The most recent estimates by the U.S. Geological Survey of remaining reserves for all identified fields in the Southern California Region are 695 million barrels of oil and 1,575 billion cubic feet of gas (January 1979). The USGS has also made risked estimates of economically recoverable oil and gas resources for all the leased tracts in the Region (March 1980). These risked estimates of economically recoverable resources are 394 billion barrels of oil and 1,295 billion cubic feet of gas. The USGS estimates of undiscovered recoverable resources for the entire Southern California OCS Region (January 1980) are 3,200 million barrels of oil and 3,400 billion cubic feet of gas.

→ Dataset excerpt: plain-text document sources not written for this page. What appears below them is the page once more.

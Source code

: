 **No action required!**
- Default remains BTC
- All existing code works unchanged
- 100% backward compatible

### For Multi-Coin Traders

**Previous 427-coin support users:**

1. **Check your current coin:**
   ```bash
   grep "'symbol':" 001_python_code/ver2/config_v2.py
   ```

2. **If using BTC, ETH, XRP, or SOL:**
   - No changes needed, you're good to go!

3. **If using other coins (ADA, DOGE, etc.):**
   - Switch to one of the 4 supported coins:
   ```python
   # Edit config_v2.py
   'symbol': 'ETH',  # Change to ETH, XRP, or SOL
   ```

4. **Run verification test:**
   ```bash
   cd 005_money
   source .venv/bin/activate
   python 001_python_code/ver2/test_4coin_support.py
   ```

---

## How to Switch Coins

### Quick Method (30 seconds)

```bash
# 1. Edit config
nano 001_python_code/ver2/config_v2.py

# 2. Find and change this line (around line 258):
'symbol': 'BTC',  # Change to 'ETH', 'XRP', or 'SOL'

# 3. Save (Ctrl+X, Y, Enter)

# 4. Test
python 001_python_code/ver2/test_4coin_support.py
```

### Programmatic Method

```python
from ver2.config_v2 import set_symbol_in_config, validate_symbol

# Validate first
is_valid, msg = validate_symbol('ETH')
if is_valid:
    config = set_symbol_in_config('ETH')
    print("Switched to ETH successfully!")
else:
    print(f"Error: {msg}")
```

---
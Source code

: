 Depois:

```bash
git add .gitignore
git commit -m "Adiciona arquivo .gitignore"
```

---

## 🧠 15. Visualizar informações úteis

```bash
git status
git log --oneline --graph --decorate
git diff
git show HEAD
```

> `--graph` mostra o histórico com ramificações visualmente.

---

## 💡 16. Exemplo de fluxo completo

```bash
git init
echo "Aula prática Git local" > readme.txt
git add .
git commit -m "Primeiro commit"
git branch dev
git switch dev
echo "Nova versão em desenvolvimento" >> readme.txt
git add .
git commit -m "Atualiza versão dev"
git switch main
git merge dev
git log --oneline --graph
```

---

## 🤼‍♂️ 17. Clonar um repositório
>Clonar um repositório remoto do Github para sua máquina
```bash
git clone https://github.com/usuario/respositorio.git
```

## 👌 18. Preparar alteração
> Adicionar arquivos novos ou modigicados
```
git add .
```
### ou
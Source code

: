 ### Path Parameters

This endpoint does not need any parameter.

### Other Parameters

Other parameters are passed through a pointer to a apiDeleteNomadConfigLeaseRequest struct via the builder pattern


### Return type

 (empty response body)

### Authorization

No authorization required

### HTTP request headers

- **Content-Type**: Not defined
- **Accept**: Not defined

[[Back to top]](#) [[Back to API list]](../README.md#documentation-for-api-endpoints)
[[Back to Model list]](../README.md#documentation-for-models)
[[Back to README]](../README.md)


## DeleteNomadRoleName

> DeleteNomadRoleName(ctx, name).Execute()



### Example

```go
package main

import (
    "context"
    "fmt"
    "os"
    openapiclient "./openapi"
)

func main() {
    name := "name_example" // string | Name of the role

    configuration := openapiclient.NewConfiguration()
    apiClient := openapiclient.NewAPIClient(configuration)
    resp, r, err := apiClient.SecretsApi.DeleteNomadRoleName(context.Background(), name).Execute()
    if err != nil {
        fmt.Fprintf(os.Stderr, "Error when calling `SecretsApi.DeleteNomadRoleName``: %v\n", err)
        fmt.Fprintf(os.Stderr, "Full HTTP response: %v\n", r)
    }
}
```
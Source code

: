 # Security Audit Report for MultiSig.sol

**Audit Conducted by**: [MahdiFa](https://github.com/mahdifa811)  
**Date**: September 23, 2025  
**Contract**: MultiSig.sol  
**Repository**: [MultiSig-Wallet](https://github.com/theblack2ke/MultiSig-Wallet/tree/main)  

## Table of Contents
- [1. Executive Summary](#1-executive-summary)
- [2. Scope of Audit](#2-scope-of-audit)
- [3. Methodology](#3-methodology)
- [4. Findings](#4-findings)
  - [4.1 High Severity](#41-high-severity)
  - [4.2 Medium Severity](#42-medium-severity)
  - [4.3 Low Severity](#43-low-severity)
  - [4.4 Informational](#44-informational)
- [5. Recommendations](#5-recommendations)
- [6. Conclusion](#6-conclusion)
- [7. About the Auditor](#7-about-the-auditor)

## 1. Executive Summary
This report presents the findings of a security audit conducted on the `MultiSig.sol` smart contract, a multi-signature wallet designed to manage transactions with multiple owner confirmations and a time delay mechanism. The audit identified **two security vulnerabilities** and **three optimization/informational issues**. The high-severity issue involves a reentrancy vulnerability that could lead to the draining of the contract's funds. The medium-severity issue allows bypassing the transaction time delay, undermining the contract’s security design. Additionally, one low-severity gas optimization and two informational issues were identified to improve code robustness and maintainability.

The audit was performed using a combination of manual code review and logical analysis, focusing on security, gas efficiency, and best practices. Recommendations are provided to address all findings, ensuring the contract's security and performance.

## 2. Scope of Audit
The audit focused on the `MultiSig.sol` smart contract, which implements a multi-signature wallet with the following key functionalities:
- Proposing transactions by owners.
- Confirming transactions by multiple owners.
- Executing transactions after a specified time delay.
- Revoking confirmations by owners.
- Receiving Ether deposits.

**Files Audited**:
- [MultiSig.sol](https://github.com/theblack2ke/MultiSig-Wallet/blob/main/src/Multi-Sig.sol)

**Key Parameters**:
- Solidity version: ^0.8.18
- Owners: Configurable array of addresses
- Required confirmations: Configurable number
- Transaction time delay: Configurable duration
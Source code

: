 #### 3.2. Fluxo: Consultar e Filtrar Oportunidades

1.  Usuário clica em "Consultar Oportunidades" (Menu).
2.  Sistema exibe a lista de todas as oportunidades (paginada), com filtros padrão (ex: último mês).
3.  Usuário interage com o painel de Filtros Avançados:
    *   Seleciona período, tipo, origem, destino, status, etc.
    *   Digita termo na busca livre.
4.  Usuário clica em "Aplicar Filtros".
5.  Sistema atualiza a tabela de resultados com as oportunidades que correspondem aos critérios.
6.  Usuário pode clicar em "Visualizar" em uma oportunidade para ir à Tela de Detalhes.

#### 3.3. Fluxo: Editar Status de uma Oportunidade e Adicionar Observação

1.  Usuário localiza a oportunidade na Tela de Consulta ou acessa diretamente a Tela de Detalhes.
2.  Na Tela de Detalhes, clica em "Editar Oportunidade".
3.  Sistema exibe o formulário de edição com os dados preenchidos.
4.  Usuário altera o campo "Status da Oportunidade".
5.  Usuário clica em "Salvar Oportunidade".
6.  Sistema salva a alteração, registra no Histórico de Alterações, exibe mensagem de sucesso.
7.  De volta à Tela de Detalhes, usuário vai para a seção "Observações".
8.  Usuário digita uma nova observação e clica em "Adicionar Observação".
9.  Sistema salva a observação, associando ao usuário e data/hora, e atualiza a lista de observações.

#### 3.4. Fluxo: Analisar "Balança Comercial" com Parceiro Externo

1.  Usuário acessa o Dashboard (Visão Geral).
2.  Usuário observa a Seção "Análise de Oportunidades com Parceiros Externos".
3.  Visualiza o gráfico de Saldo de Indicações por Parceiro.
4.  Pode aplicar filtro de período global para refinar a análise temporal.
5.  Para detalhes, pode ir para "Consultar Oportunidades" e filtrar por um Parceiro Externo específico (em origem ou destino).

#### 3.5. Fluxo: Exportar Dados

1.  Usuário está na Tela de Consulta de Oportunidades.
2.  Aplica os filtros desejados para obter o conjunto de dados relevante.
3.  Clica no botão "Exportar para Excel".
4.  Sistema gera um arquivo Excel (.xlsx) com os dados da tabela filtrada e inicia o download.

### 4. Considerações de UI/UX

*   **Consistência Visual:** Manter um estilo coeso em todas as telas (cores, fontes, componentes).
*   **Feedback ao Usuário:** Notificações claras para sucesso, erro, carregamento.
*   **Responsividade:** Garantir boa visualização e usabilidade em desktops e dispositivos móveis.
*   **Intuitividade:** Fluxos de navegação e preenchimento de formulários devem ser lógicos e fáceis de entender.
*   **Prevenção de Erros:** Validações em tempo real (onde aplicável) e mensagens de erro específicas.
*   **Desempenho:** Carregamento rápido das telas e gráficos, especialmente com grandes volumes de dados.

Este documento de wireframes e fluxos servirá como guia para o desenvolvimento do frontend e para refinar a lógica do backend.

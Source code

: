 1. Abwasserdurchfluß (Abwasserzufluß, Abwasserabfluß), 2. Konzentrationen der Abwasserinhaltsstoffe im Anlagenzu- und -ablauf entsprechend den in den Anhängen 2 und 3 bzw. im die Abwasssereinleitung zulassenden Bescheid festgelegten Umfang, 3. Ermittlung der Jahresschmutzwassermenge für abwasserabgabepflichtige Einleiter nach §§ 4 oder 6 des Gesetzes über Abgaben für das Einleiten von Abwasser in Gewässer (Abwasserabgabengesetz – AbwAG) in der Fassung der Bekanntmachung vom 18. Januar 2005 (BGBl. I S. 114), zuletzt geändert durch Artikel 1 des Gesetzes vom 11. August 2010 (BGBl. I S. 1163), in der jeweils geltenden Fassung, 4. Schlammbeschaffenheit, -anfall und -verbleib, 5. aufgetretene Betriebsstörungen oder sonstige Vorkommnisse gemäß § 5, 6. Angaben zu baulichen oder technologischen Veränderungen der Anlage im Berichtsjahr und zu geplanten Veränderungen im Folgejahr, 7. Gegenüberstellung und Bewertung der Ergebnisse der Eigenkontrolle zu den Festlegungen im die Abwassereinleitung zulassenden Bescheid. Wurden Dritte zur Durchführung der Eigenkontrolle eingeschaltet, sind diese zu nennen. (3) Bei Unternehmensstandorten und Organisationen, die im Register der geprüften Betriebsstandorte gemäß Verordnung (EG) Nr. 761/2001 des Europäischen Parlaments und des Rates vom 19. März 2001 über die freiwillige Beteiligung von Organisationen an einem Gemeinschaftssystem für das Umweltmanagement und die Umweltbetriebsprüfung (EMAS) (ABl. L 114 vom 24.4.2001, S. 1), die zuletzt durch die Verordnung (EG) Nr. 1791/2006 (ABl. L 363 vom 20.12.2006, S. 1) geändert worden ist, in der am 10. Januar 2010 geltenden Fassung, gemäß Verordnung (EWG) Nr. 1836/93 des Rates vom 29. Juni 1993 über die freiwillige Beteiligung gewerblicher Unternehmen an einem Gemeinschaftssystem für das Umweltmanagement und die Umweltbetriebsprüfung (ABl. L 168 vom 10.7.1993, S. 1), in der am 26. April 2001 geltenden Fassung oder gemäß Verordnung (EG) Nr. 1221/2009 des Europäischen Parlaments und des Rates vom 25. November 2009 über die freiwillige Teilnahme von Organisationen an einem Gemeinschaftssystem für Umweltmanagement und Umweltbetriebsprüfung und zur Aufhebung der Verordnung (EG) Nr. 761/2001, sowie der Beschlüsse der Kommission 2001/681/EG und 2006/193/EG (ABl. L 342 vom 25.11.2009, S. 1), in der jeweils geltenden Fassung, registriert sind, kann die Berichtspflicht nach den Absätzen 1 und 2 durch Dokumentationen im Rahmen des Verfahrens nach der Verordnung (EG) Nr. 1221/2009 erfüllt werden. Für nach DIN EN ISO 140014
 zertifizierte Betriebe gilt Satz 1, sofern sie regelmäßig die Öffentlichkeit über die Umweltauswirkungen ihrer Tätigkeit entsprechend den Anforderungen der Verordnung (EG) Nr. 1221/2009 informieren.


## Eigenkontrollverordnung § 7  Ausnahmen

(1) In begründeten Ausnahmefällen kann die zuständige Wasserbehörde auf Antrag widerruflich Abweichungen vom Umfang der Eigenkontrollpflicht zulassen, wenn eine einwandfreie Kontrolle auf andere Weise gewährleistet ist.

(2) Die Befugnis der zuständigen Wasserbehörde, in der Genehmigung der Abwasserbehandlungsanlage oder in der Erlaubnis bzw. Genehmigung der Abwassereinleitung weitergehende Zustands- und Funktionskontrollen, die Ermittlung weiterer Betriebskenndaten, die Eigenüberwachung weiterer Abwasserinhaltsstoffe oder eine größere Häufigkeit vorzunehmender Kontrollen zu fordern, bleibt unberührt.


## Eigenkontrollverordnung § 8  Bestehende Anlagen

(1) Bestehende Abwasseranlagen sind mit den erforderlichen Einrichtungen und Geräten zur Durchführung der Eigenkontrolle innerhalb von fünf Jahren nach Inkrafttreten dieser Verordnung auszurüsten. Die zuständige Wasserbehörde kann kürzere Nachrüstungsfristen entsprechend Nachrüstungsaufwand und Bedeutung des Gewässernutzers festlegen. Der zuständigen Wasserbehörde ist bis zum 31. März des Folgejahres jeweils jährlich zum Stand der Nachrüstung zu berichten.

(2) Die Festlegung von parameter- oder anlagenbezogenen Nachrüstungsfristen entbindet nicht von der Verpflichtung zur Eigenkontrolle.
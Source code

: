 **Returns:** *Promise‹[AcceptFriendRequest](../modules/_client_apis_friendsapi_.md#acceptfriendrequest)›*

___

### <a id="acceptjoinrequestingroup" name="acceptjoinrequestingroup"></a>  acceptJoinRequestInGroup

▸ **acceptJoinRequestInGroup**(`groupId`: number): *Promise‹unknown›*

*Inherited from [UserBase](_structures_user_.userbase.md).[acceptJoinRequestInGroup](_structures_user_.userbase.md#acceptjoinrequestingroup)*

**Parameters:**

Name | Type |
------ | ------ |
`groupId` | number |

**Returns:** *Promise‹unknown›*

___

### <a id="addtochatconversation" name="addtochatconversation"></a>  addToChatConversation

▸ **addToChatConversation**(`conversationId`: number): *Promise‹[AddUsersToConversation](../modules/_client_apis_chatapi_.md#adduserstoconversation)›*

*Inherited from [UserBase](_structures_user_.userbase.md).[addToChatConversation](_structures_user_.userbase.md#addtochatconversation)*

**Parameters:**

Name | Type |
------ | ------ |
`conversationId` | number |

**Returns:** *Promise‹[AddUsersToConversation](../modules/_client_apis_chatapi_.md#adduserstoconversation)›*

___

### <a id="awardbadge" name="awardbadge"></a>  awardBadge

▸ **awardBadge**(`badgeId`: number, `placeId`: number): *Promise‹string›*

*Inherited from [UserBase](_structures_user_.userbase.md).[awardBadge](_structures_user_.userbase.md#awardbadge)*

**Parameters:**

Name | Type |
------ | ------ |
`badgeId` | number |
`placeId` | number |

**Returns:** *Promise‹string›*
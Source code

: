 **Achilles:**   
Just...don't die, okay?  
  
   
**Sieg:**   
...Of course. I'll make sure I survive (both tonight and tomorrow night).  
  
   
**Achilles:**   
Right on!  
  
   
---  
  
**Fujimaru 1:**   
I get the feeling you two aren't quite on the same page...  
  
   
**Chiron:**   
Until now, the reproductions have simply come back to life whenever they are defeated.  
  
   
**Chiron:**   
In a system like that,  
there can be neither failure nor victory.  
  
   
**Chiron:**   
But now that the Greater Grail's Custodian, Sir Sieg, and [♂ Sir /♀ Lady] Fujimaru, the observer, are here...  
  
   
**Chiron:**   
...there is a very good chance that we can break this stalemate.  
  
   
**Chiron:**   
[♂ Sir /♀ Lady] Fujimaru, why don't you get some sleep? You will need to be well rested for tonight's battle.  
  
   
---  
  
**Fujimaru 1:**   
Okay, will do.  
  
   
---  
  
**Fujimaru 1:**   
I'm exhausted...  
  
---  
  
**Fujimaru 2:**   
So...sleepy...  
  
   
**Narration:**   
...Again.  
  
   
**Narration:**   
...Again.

Because of the long history of oil and gas production in Southern California from wells onshore and in State waters, there are many existing facilities for the transportation, processing, and refining of oil and gas. Some of the expected new OCS production can be accommodated in these facilities. Four new onshore projects will be required. Two of these are under construction: (1) a 9.6-km (6-mi) onshore oil pipeline (capacity: 60,000 bpd) between Carpinteria (Santa Barbara County) and the existing Mobil-Rincon separation and treatment facility (Ventura County), and (2) a small supply base and dock (upgrade of existing facility) and a 0.4-hectare (1-acre) crude oil distribution facility in Long Beach (Los Angeles County), connected to landfall by a 3-km (1.8-mi) onshore pipeline. The two other facilities are awaiting permit approval: (1) a gas treatment plant at Las Flores Canyon (Santa Barbara County) and (2) a separation and treatment plant at Mandalay Beach (Ventura County) with 4 km (2.5 mi) of onshore pipeline on the same right-of-way from landfall to the plant and from the plant to an existing gas transmission line.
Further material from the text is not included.